Dealing, although dangerous, is a tax-free way of surviving even though it borders on work. The best way to start is to save up a little bread and buy a larger quantity than you usually get. Then deal out smaller amounts to your friends. The fewer strangers you deal with, the safer you are. The price of dope varies with the amount of stuff on the market in your area, the heat the narks are bringing down and the connections you have. A rough scale, say, for pot is $20 an ounce, $125 a pound and $230 a kilo (2.2 pounds). The price per ounce decreases depending on the amount you get. It's true you make more profit selling by the ounces, but the hassle is greater and the more contacts you must make increases the risk. Screwing your customers will prove to be bad karma (unless you consider dying groovy), so stick to honest dealing. Never deal from your pad and avoid keeping your stash there. Get into searching out the best markets which are generally in California, given its close proximity to good ol' Mexico. Kansas is a big distribution center for Mexican grass, too. You can ship the stuff (safer than carrying) via air freight anywhere in the country for about $30 a trunk. Keep the sending and receiving end looking straight. We have one friend who wears a priest's outfit to ship and receive dope. In fact, every time we see nuns or priests on the street, we assume they're outlaws just on their way to the next deal or bombing. For all we know, the church actually is nothing but a huge dope ring in drag. Anybody gotten high off communion wafers lately?

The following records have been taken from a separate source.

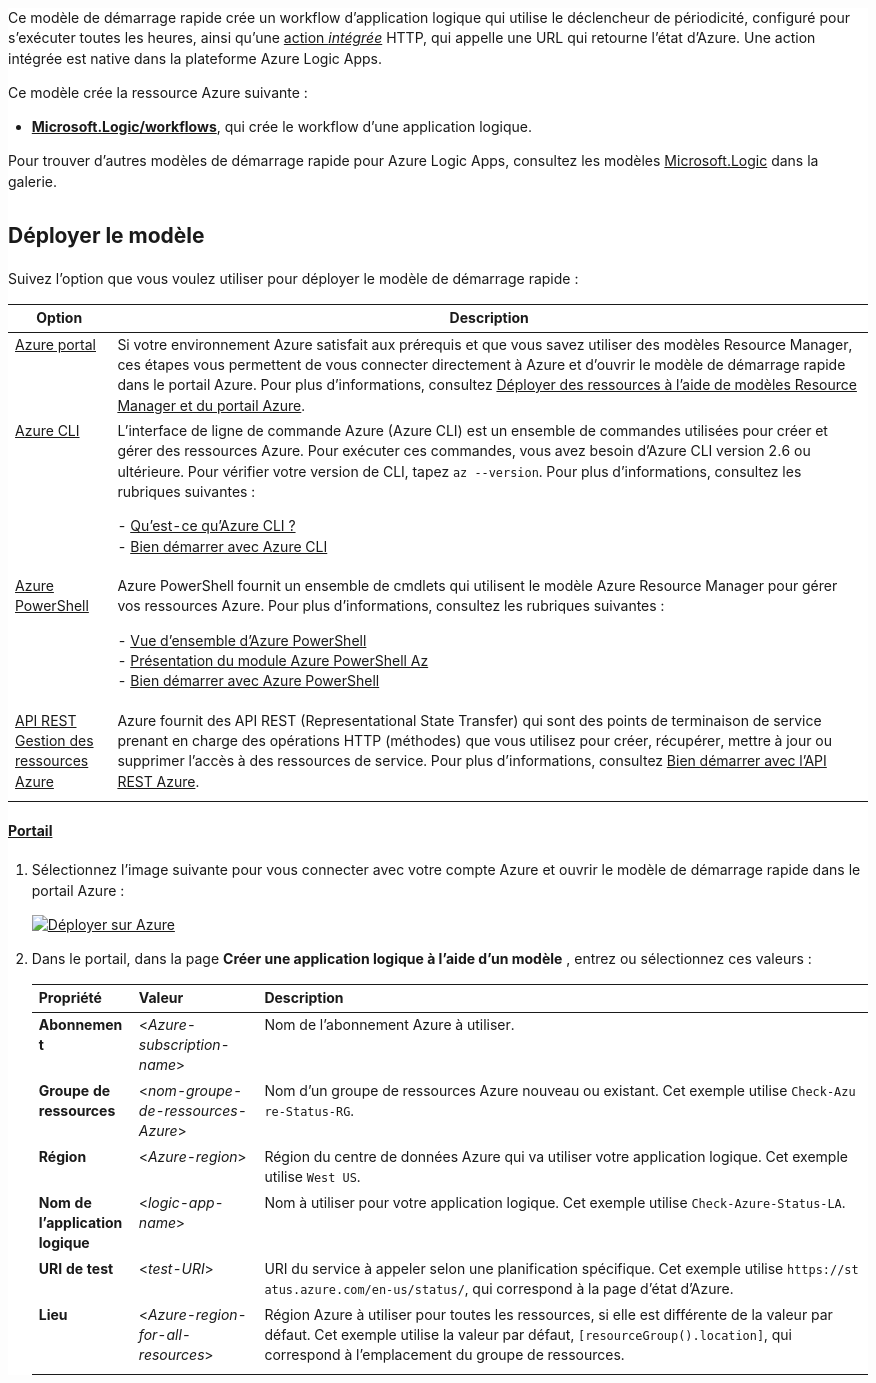 Ce modèle de démarrage rapide crée un workflow d’application logique qui utilise le déclencheur de périodicité, configuré pour s’exécuter toutes les heures, ainsi qu’une [action *intégrée*](../connectors/apis-list.md#connector-types) HTTP, qui appelle une URL qui retourne l’état d’Azure. Une action intégrée est native dans la plateforme Azure Logic Apps.

Ce modèle crée la ressource Azure suivante :

* [**Microsoft.Logic/workflows**](/azure/templates/microsoft.logic/workflows), qui crée le workflow d’une application logique.

Pour trouver d’autres modèles de démarrage rapide pour Azure Logic Apps, consultez les modèles [Microsoft.Logic](https://azure.microsoft.com/resources/templates/?resourceType=Microsoft.Logic) dans la galerie.

<a name="deploy-template"></a>

## <a name="deploy-the-template"></a>Déployer le modèle

Suivez l’option que vous voulez utiliser pour déployer le modèle de démarrage rapide :

| Option | Description |
|--------|-------------|
| [Azure portal](../logic-apps/quickstart-create-deploy-azure-resource-manager-template.md?tabs=azure-portal#deploy-template) | Si votre environnement Azure satisfait aux prérequis et que vous savez utiliser des modèles Resource Manager, ces étapes vous permettent de vous connecter directement à Azure et d’ouvrir le modèle de démarrage rapide dans le portail Azure. Pour plus d’informations, consultez [Déployer des ressources à l’aide de modèles Resource Manager et du portail Azure](../azure-resource-manager/templates/deploy-portal.md). |
| [Azure CLI](../logic-apps/quickstart-create-deploy-azure-resource-manager-template.md?tabs=azure-cli#deploy-template) | L’interface de ligne de commande Azure (Azure CLI) est un ensemble de commandes utilisées pour créer et gérer des ressources Azure. Pour exécuter ces commandes, vous avez besoin d’Azure CLI version 2.6 ou ultérieure. Pour vérifier votre version de CLI, tapez `az --version`. Pour plus d’informations, consultez les rubriques suivantes : <p><p>- [Qu’est-ce qu’Azure CLI ?](/cli/azure/what-is-azure-cli?view=azure-cli-latest) <br>- [Bien démarrer avec Azure CLI](/cli/azure/get-started-with-azure-cli?view=azure-cli-latest) |
| [Azure PowerShell](../logic-apps/quickstart-create-deploy-azure-resource-manager-template.md?tabs=azure-powershell#deploy-template) | Azure PowerShell fournit un ensemble de cmdlets qui utilisent le modèle Azure Resource Manager pour gérer vos ressources Azure. Pour plus d’informations, consultez les rubriques suivantes : <p><p>- [Vue d’ensemble d’Azure PowerShell](/powershell/azure/azurerm/overview) <br>- [Présentation du module Azure PowerShell Az](/powershell/azure/new-azureps-module-az) <br>- [Bien démarrer avec Azure PowerShell](/powershell/azure/get-started-azureps) |
| [API REST Gestion des ressources Azure](../logic-apps/quickstart-create-deploy-azure-resource-manager-template.md?tabs=rest-api#deploy-template) | Azure fournit des API REST (Representational State Transfer) qui sont des points de terminaison de service prenant en charge des opérations HTTP (méthodes) que vous utilisez pour créer, récupérer, mettre à jour ou supprimer l’accès à des ressources de service. Pour plus d’informations, consultez [Bien démarrer avec l’API REST Azure](/rest/api/azure/). |
|||

<a name="deploy-azure-portal"></a>

#### <a name="portal"></a>[Portail](#tab/azure-portal)

1. Sélectionnez l’image suivante pour vous connecter avec votre compte Azure et ouvrir le modèle de démarrage rapide dans le portail Azure :

   [![Déployer sur Azure](../media/template-deployments/deploy-to-azure.svg)](https://portal.azure.com/#create/Microsoft.Template/uri/https%3a%2f%2fraw.githubusercontent.com%2fAzure%2fazure-quickstart-templates%2fmaster%2f101-logic-app-create%2fazuredeploy.json)

1. Dans le portail, dans la page **Créer une application logique à l’aide d’un modèle** , entrez ou sélectionnez ces valeurs :

   | Propriété | Valeur | Description |
   |----------|-------|-------------|
   | **Abonnement** | <*Azure-subscription-name*> | Nom de l’abonnement Azure à utiliser. |
   | **Groupe de ressources** | <*nom-groupe-de-ressources-Azure*> | Nom d’un groupe de ressources Azure nouveau ou existant. Cet exemple utilise `Check-Azure-Status-RG`. |
   | **Région** | <*Azure-region*> | Région du centre de données Azure qui va utiliser votre application logique. Cet exemple utilise `West US`. |
   | **Nom de l’application logique** | <*logic-app-name*> | Nom à utiliser pour votre application logique. Cet exemple utilise `Check-Azure-Status-LA`. |
   | **URI de test** | <*test-URI*> | URI du service à appeler selon une planification spécifique. Cet exemple utilise `https://status.azure.com/en-us/status/`, qui correspond à la page d’état d’Azure. |
   | **Lieu** |  <*Azure-region-for-all-resources*> | Région Azure à utiliser pour toutes les ressources, si elle est différente de la valeur par défaut. Cet exemple utilise la valeur par défaut, `[resourceGroup().location]`, qui correspond à l’emplacement du groupe de ressources. |
   ||||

When you talk about deals on the phone, be cool. Make references to theater tickets or subscriptions. Don't keep extensive notes on your activities and contacts. Use code names where you can. Never deal with two other people present. Only you and the buyer should be in the immediate vicinity. Narks make busts in pairs so one can be the arresting officer and the other can be a court witness. Dealing is a paradox of unloading a good amount of shit but not trying to move too fast; of making ne contacts but being careful of strangers; of dealing high quality and low prices; and of being simultaneously bold and cautious. If you get nabbed, get the best lawyer who specializes in dope busts. First offenders rarely end up serving time, but it's a different story for repeaters. Know how punitive the courts are and which judges and prosecutors can be bought off. Never deal in the month before an election. For complete information on how to avoid getting busted and what to do if busted, read The Drug Bust (listed in appendix).
Giving It Away
Giving dope away can be a real mind-blower. Every dealer should submit to voluntary taxation by the new Nation. If you are a conscientious dealer, you should be willing and eager to give a good hunk of your stash away at special events or to groups into free distribution. You should also be able to give bread to bust trusts set up to bail out heads unable to get up the ransom money the whisky lush courts demand. Many groups have done huge mailings of joints to all sorts of people. A group in New York mailed 30,000 to people in the phone book on one Valentine's Day. A group in Los Angeles placed over 2,000 joints in library books and then advised kids to smoke a book during National Library Week. Be cool about even giving stuff away since that counts as dealing in most states. John Sinclair, Chairman of the White Panther Party, is serving 9½ to 10 years for giving away two joints.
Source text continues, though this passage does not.